My car is a Toyota Corolla 2007. No accidents, dents or anything. Normal usage


----------



## Stygge (Jan 9, 2016)

avguste said:


> I would agree that 9 of the trips had probably 4 and below rating.
> 
> -The car is not dirty. Had it cleaned last week and smells good. Just in case, late this week or next week, I am receiving my new seat covers and new floor mats.
> -getting lost or missed a turn does happen sometimes. And I do have the habit of apologizing.......
> ...


It's definitely the holder. Go get one right now! I have a vent mounted but both cars and drivers are different so try to figure out what suits you. Go get it NOW!


----------



## Beur (Apr 14, 2015)

Stygge I'm impressed with your math skills when it comes to ratings. That's one skill I don't have.


----------



## dnlbaboof (Nov 13, 2015)

avguste said:


> no smoker. Have a phone charger up front for both Iphone and Android.
> My car is a Toyota Corolla 2007. No accidents, dents or anything. Normal usage


put the phone charger in the back, if thats where they usually sit, buy a organizer from ebay that hangs from the car headrest and put in there, maybe add mints and waters for these worthless boobs, also find out what the minimum rating is for your city


----------



## Just Another Uber Drive (Jul 15, 2015)

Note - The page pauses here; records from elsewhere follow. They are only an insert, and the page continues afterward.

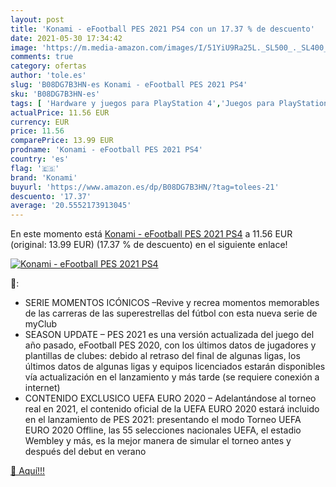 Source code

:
 ```yaml
---
layout: post
title: 'Konami - eFootball PES 2021 PS4 con un 17.37 % de descuento'
date: 2021-05-30 17:34:42
image: 'https://m.media-amazon.com/images/I/51YiU9Ra25L._SL500_._SL400_.jpg'
comments: true
category: ofertas
author: 'tole.es'
slug: 'B08DG7B3HN-es Konami - eFootball PES 2021 PS4'
sku: 'B08DG7B3HN-es'
tags: [ 'Hardware y juegos para PlayStation 4','Juegos para PlayStation 4','Videojuegos','konami','ps4', ]
actualPrice: 11.56 EUR
currency: EUR
price: 11.56
comparePrice: 13.99 EUR
prodname: 'Konami - eFootball PES 2021 PS4'
country: 'es'
flag: '🇪🇸'
brand: 'Konami'
buyurl: 'https://www.amazon.es/dp/B08DG7B3HN/?tag=tolees-21'
descuento: '17.37'
average: '20.5552173913045'
---
```


En este momento está [Konami - eFootball PES 2021 PS4](https://www.amazon.es/dp/B08DG7B3HN/?tag=tolees-21) a 11.56 EUR (original: 13.99 EUR) (17.37 %  de descuento) en el siguiente enlace!

[![Konami - eFootball PES 2021 PS4](https://m.media-amazon.com/images/I/51YiU9Ra25L._SL500_._SL400_.jpg)](https://www.amazon.es/dp/B08DG7B3HN/?tag=tolees-21)

🔎:

- SERIE MOMENTOS ICÓNICOS –Revive y recrea momentos memorables de las carreras de las superestrellas del fútbol con esta nueva serie de myClub
- SEASON UPDATE – PES 2021 es una versión actualizada del juego del año pasado, eFootball PES 2020, con los últimos datos de jugadores y plantillas de clubes: debido al retraso del final de algunas ligas, los últimos datos de algunas ligas y equipos licenciados estarán disponibles vía actualización en el lanzamiento y más tarde (se requiere conexión a internet)
- CONTENIDO EXCLUSICO UEFA EURO 2020 – Adelantándose al torneo real en 2021, el contenido oficial de la UEFA EURO 2020 estará incluido en el lanzamiento de PES 2021: presentando el modo Torneo UEFA EURO 2020 Offline, las 55 selecciones nacionales UEFA, el estadio Wembley y más, es la mejor manera de simular el torneo antes y después del debut en verano

[🛒 Aquí!!!](https://www.amazon.es/dp/B08DG7B3HN/?tag=tolees-21)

It is definitely the lack of a phone holder and the navigation errors. 

A driver checking their phone during a ride looks clumsy and amateurish, possibly even dangerous.

If the phone is mounted you can reach over and interact with your phone and it just looks like you know what you're doing.... unless you look like you are not paying attention to the road.

Definitely get a phone mount, and consider getting a Bluetooth earpiece so you can get the navigation silently.

You don't have enough rides to have accurate ratings yet. They are going to continue to fluctuate up and down for awhile until you do more rides. Don't sweat it.


----------



## avguste (Apr 7, 2016)

I just got a phone mount (cheap one) for one of the air vent and it definitely helps. 
But I don't like that specific one at all. Which one are you all using?
I have a ear piece already, so I am the only one that hears the GPS.

Just Another Uber Drive , how many rides do I need for the ratings to be accurate?

also, a weird thing just happened today. Started the day with a 4.54 rating, based on 41 rated rides and 32 five stars.
Earlier this afternoon, my rating changed to 4.52 based on 42 rated rides and 33 five stars. To me it doesn't make any sense because a five stars is supposed to get the rating up, not down. Messaged Uber, got the automatic reply, replied back requesting for escalation. Havent heard back....


----------



## Ben105 (Feb 27, 2016)

I've talked about Uber's bad math before in a thread. I wonder if they use "new" math?


----------



## avguste (Apr 7, 2016)

Well, my rating for Uber for the week of April 18-April 25 (my 2nd week with Uber and 1st full week) was 4.75 

However my rating for this week will be down to 4.50 because of 2-3 bad trips.......Wont be able to drive again until probably next week due to a real life situation, but once I get back online, my goal will be to hit 4.86


----------



## avguste (Apr 7, 2016)

So my ratings for Uber and Lyft as of today:

uber= 4.62 with 82 rated trips and 65 five stars
Lyft= 4.6


----------



## Sure (Apr 10, 2016)

avguste said:


> So my ratings for Uber and Lyft as of today:
> 
> uber= 4.62 with 82 rated trips and 65 five stars
> Lyft= 4.6


You will get them up, just keep being professional and nice, the ratings will come. Remember, each new ride is a new time to impress the rider.


----------



## avguste (Apr 7, 2016)

Just did my 204 Uber trips. Stats as of today: 148 rated trips, 118 5 stars, rating for this week 4.64
My overall Uber ratings are as follow:

week 1= 4.31
week 2= 4.75
week 3= 4.36
week 4= 4.58
week 5= 4.83
week 6= 4.74

As far Lyft goes, after about 80 trips or so, my rating sits at 4.64


----------



## avguste (Apr 7, 2016)

Just did 344 trips for Uber. 253 rated, 206 five stars. Overall ratings:

week 7=4.61
week 8= 4.88
week 9= 4,76
weel 10= 4.71

As far as Lyft, after 112 trips, I sit at a 4.64


----------



## avguste (Apr 7, 2016)

I am beginning to think that Uber is doctoring the ratings....
389 total trips, 300 rated trips, 243 five stars= 4.65...
Really need to get that up.....Working on that......Always being respectful, polite.....

Lyft, my rating is 4.7


----------



## UberPissed (Aug 13, 2014)

TL;DR comments, but you said you don't have a holder. You are creating an unsafe environment in your car. I give 1 star on these trips when I am pax, and leave feedback explaining why. It's dangerous, period. Spend $5 at target and get an air vent phone cradle.


----------